Autor

César Suarez-Ortega, José Miguel Franco Valiente, Guillermo Dìaz-Herrero

Evento

GiselaChain conference
Lugar: Mexico City
Fecha: 27-29 Junio, 2012
Tipo de publicación: Oral


Abstract

Nowadays, Science Gateways are a trending topic in the Grid community. This kind of web portals allows sending jobs to a Grid infrastructure through a single process. Science Gateway users can configure the vast majority of the parameters Command Line Interface (CLI) may need. This way, it is possible to specify job input and output files, monitor the status of a job and download its output when finished.

Science Gateways are a good tool for accessing distributed resources, not only Grid resources, but also other paradigms, since Science Gateways are considered as an universal interface to many kinds of distributed computing resources.

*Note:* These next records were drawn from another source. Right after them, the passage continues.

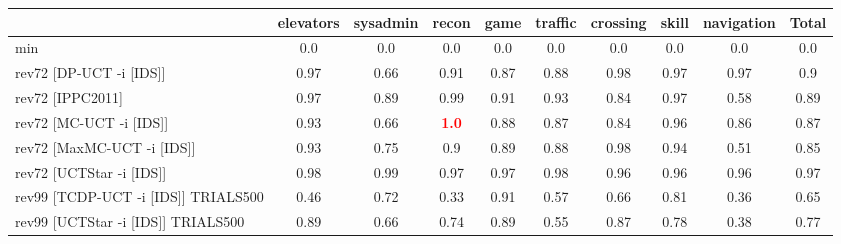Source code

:\documentclass{article}
\begin{document}
\begin{tabular}{|l|r@{$\pm$}rr@{$\pm$}rr@{$\pm$}rr@{$\pm$}rr@{$\pm$}rr@{$\pm$}rr@{$\pm$}rr@{$\pm$}rr@{$\pm$}r|}
\hline

& \multicolumn{2}{c}{elevators}
& \multicolumn{2}{c}{sysadmin}
& \multicolumn{2}{c}{recon}
& \multicolumn{2}{c}{game}
& \multicolumn{2}{c}{traffic}
& \multicolumn{2}{c}{crossing}
& \multicolumn{2}{c}{skill}
& \multicolumn{2}{c}{navigation}
& \multicolumn{2}{c|}{Total}
\\
\hline
\hline
min
& \multicolumn{2}{c}{0.0}
& \multicolumn{2}{c}{0.0}
& \multicolumn{2}{c}{0.0}
& \multicolumn{2}{c}{0.0}
& \multicolumn{2}{c}{0.0}
& \multicolumn{2}{c}{0.0}
& \multicolumn{2}{c}{0.0}
& \multicolumn{2}{c}{0.0}
& \multicolumn{2}{c|}{0.0}
\\
rev72 [DP-UCT -i [IDS]]
& \multicolumn{2}{c}{0.97}
& \multicolumn{2}{c}{0.66}
& \multicolumn{2}{c}{0.91}
& \multicolumn{2}{c}{0.87}
& \multicolumn{2}{c}{0.88}
& \multicolumn{2}{c}{0.98}
& \multicolumn{2}{c}{0.97}
& \multicolumn{2}{c}{0.97}
& \multicolumn{2}{c|}{0.9}
\\
rev72 [IPPC2011]
& \multicolumn{2}{c}{0.97}
& \multicolumn{2}{c}{0.89}
& \multicolumn{2}{c}{0.99}
& \multicolumn{2}{c}{0.91}
& \multicolumn{2}{c}{0.93}
& \multicolumn{2}{c}{0.84}
& \multicolumn{2}{c}{0.97}
& \multicolumn{2}{c}{0.58}
& \multicolumn{2}{c|}{0.89}
\\
rev72 [MC-UCT -i [IDS]]
& \multicolumn{2}{c}{0.93}
& \multicolumn{2}{c}{0.66}
& \multicolumn{2}{c}{\textbf{\textcolor{red}{1.0}}}
& \multicolumn{2}{c}{0.88}
& \multicolumn{2}{c}{0.87}
& \multicolumn{2}{c}{0.84}
& \multicolumn{2}{c}{0.96}
& \multicolumn{2}{c}{0.86}
& \multicolumn{2}{c|}{0.87}
\\
rev72 [MaxMC-UCT -i [IDS]]
& \multicolumn{2}{c}{0.93}
& \multicolumn{2}{c}{0.75}
& \multicolumn{2}{c}{0.9}
& \multicolumn{2}{c}{0.89}
& \multicolumn{2}{c}{0.88}
& \multicolumn{2}{c}{0.98}
& \multicolumn{2}{c}{0.94}
& \multicolumn{2}{c}{0.51}
& \multicolumn{2}{c|}{0.85}
\\
rev72 [UCTStar -i [IDS]]
& \multicolumn{2}{c}{0.98}
& \multicolumn{2}{c}{0.99}
& \multicolumn{2}{c}{0.97}
& \multicolumn{2}{c}{0.97}
& \multicolumn{2}{c}{0.98}
& \multicolumn{2}{c}{0.96}
& \multicolumn{2}{c}{0.96}
& \multicolumn{2}{c}{0.96}
& \multicolumn{2}{c|}{0.97}
\\
\hline
rev99 [TCDP-UCT -i [IDS]] TRIALS500
& \multicolumn{2}{c}{0.46}
& \multicolumn{2}{c}{0.72}
& \multicolumn{2}{c}{0.33}
& \multicolumn{2}{c}{0.91}
& \multicolumn{2}{c}{0.57}
& \multicolumn{2}{c}{0.66}
& \multicolumn{2}{c}{0.81}
& \multicolumn{2}{c}{0.36}
& \multicolumn{2}{c|}{0.65}
\\
rev99 [UCTStar -i [IDS]] TRIALS500
& \multicolumn{2}{c}{0.89}
& \multicolumn{2}{c}{0.66}
& \multicolumn{2}{c}{0.74}
& \multicolumn{2}{c}{0.89}
& \multicolumn{2}{c}{0.55}
& \multicolumn{2}{c}{0.87}
& \multicolumn{2}{c}{0.78}
& \multicolumn{2}{c}{0.38}
& \multicolumn{2}{c|}{0.77}
\\
\hline
\end{tabular}%

\bigskip
\end{document}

In this case, the GISELA Science Gateway development environment has been used to build a portlet for running a hyperspectral image processing application. Hyperspectral imaging, like other spectral imaging models, collect and process information gathered across the electromagnetic spectrum. The human eye sees visible light in three bands (red, green, and blue), however spectral imaging divides the spectrum into more bands. This technique of separating band images can be extended beyond the visible ones. The ported algorithm is known as Pixel Purity Index (PPI) and it is used for finding those pixels that present the most spectrally purity (extreme) value in multispectral and hyperspectral images. The Pixel Purity Index is computed by repeatedly projecting n-dimensional scatterplots onto a random unit vector. The extreme pixels in each projection are those pixels that fall onto the ends of the unit vector. The total number of times each pixel is marked as extreme is noted. A result image is created in which the value of each pixel corresponds to the number of times that the pixel was recorded as extreme. This algorithm is very useful for identifying which pixels are pure. Purity means that a pixel is only composed of a unique substance such as water, forest, ground, etc. The porting of the PPI algorithm to the GISELA Science Gateway will allow users to process 186 a wide range of hyperspectral images in a reasonable cost time. A single execution on a workstation is a high time-consuming task owing to the size of the images (can be sizes measured on several Gigabytes).

This work deals with the experience obtained during the application porting. It has been made through the GISELA Science Gateway development environment. The work also shows the way initial problems were solved and the procedure for performing an application successfully porting.